What is the ethical rationale for allowing physicians to take this risk?
The principle of double effect (DE)
St. Thomas Aquinas first used the term “double effect” to refer to “the duality of results of a single human action” in discussing killing in self-defense.1 If one attempts to defend oneself, and the assailant is killed, it does not mean that death was the defender’s intention. Catholic moral theology distinguishes what someone intends and the side effect (“foreseen but unintended consequences”), suggesting that people remain responsible for, but are less culpable for, such double effects.
A modern formulation of DE is:
(T)he traditional rule of double effect specifies that an action with two possible effects, one good and one bad, is morally permitted if the action: (1) is not in itself immoral; (2) is undertaken only with the intention of achieving the possible good effect, without intending the possible bad effect even though it may be foreseen; (3) does not bring about the possible good effect by means of the possible bad effect; and (4) is undertaken for a proportionately grave reason.2
In the context of caring for a terminally ill patient, DE allows healthcare providers to: (1) provide adequate pharmacological pain and symptom management (a good action) knowing that (2) the foreseen but unintended consequence is that the medications may suppress respirations and hasten death. The provider must intend only good pain management. She may not hope to save the patient from suffering by causing the patient’s death, as this would constitute euthanasia which is illicit in this moral framework. (3) Death (the bad effect) is not a means to alleviate suffering (the good effect). (4) Pain and suffering at the end of life is a “proportionately grave reason” to justify the use of opioids, but the risk of hastening death is only ethically justified if the patient is terminally ill.

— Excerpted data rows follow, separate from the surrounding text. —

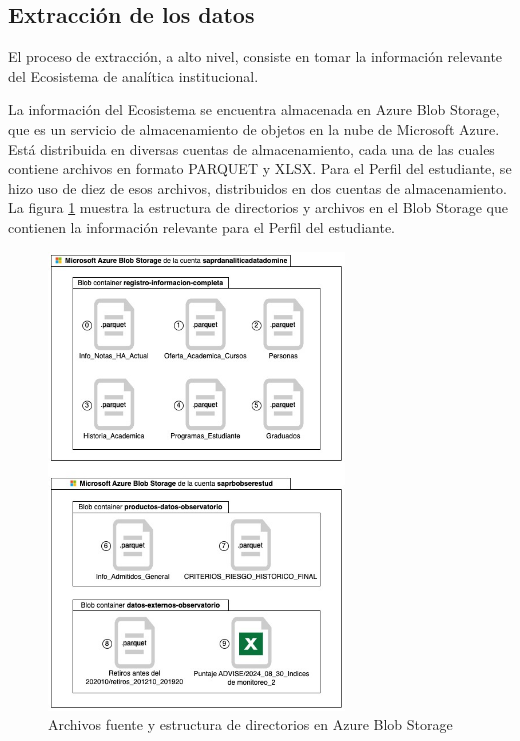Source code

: \subsection{Extracción de los datos}
\label{subsec:extraccion}

El proceso de extracción, a alto nivel, consiste en tomar la información relevante del Ecosistema de analítica institucional.

La información del Ecosistema se encuentra almacenada en \gls{Azure Blob Storage}, que es un servicio de almacenamiento de objetos en la nube de Microsoft Azure. Está distribuida en diversas cuentas de almacenamiento, cada una de las cuales contiene archivos en formato PARQUET y XLSX. Para el Perfil del estudiante, se hizo uso de diez de esos archivos, distribuidos en dos cuentas de almacenamiento. La figura \ref{fig:blob_storage} muestra la estructura de directorios y archivos en el Blob Storage que contienen la información relevante para el Perfil del estudiante.

\begin{figure}[h]
	\centering
	\includegraphics[width=0.7\textwidth]{assets/blob_storage.jpg}
	\caption{Archivos fuente y estructura de directorios en \gls{Azure Blob Storage}}
	\label{fig:blob_storage}
\end{figure}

Preconditions and components of DE
Certain virtues and prohibitions are taken for granted in the employment of DE. For example, alleviating pain at the end of life is morally virtuous, and intentionally killing or assisting in the death of another person is always prohibited. Physicians need not hold these beliefs. There are a myriad of other ethical frameworks that may inform moral behavior, such as maximizing benefit and minimizing harm (utility) or acting according to duty (deontology). For example, if a competent, terminally ill patient requested euthanasia by means of high doses of opioids, one could argue this is morally permissible because it is consistent with the patient’s wishes, the patient is dying, and euthanasia will mercifully end her suffering in the manner she chooses. This is a legitimate ethical argument, but it is not an argument based in DE. Ultimately, each physician must decide if he finds DE reasoning persuasive, and to do so he should understand both the preconditions necessary for an appeal to DE and its specific components.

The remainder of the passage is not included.